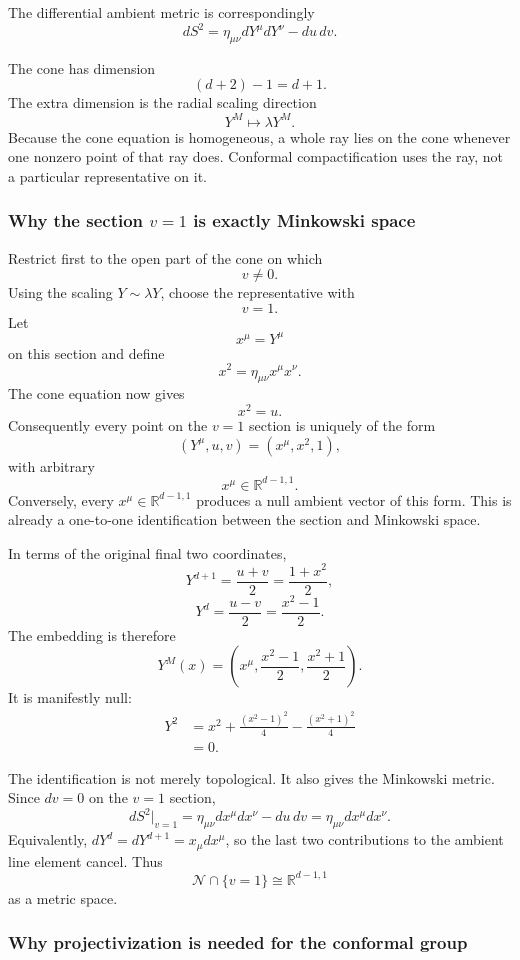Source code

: \documentclass[
  10pt,
  a4paper,
  openany]{book}
\begin{document}
The differential ambient metric is correspondingly \[
dS^2
=
\eta_{\mu\nu}dY^\mu dY^\nu
-du\,dv.
\]

The cone has dimension \[
(d+2)-1=d+1.
\] The extra dimension is the radial scaling direction \[
Y^M\longmapsto\lambda Y^M.
\] Because the cone equation is homogeneous, a whole ray lies on the
cone whenever one nonzero point of that ray does. Conformal
compactification uses the ray, not a particular representative on it.

\subsubsection{\texorpdfstring{Why the section \(v=1\) is exactly
Minkowski
space}{Why the section v=1 is exactly Minkowski space}}\label{why-the-section-v1-is-exactly-minkowski-space}

Restrict first to the open part of the cone on which \[
v\neq0.
\] Using the scaling \(Y\sim\lambda Y\), choose the representative with
\[
v=1.
\] Let \[
x^\mu=Y^\mu
\] on this section and define \[
x^2
=\eta_{\mu\nu}x^\mu x^\nu.
\] The cone equation now gives \[
x^2=u.
\] Consequently every point on the \(v=1\) section is uniquely of the
form \[
\left(
Y^\mu,u,v
\right)
=
\left(
x^\mu,x^2,1
\right),
\] with arbitrary \[
x^\mu\in\mathbb R^{d-1,1}.
\] Conversely, every \(x^\mu\in\mathbb R^{d-1,1}\) produces a null
ambient vector of this form. This is already a one-to-one identification
between the section and Minkowski space.

In terms of the original final two coordinates, \[
Y^{d+1}
=\frac{u+v}{2}
=\frac{1+x^2}{2},
\] \[
Y^d
=\frac{u-v}{2}
=\frac{x^2-1}{2}.
\] The embedding is therefore \[
\boxed{
Y^M(x)
=
\left(
x^\mu,
\frac{x^2-1}{2},
\frac{x^2+1}{2}
\right)
}.
\] It is manifestly null: \[
\begin{aligned}
Y^2
&=
x^2
+\frac{(x^2-1)^2}{4}
-\frac{(x^2+1)^2}{4}\\
&=0.
\end{aligned}
\]

The identification is not merely topological. It also gives the
Minkowski metric. Since \(dv=0\) on the \(v=1\) section, \[
dS^2\big|_{v=1}
=
\eta_{\mu\nu}dx^\mu dx^\nu-du\,dv
=
\eta_{\mu\nu}dx^\mu dx^\nu.
\] Equivalently, \(dY^d=dY^{d+1}=x_\mu dx^\mu\), so the last two
contributions to the ambient line element cancel. Thus \[
\boxed{
\mathcal N\cap\{v=1\}
\cong
\mathbb R^{d-1,1}
}
\] as a metric space.

\subsubsection{Why projectivization is needed for the conformal
group}\label{why-projectivization-is-needed-for-the-conformal-group}
\end{document}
☆ ☆ ☆ ☆ ☆
PROBLEM TO WORK ON: Everything from the first line of the listing above through the line that contains "The extra dimension" is to be restated word for word, minus the pictures.

OUTPUT:
Source code

: \documentclass[
  10pt,
  a4paper,
  openany]{book}
\begin{document}
The differential ambient metric is correspondingly \[
dS^2
=
\eta_{\mu\nu}dY^\mu dY^\nu
-du\,dv.
\]

The cone has dimension \[
(d+2)-1=d+1.
\] The extra dimension is the radial scaling direction \[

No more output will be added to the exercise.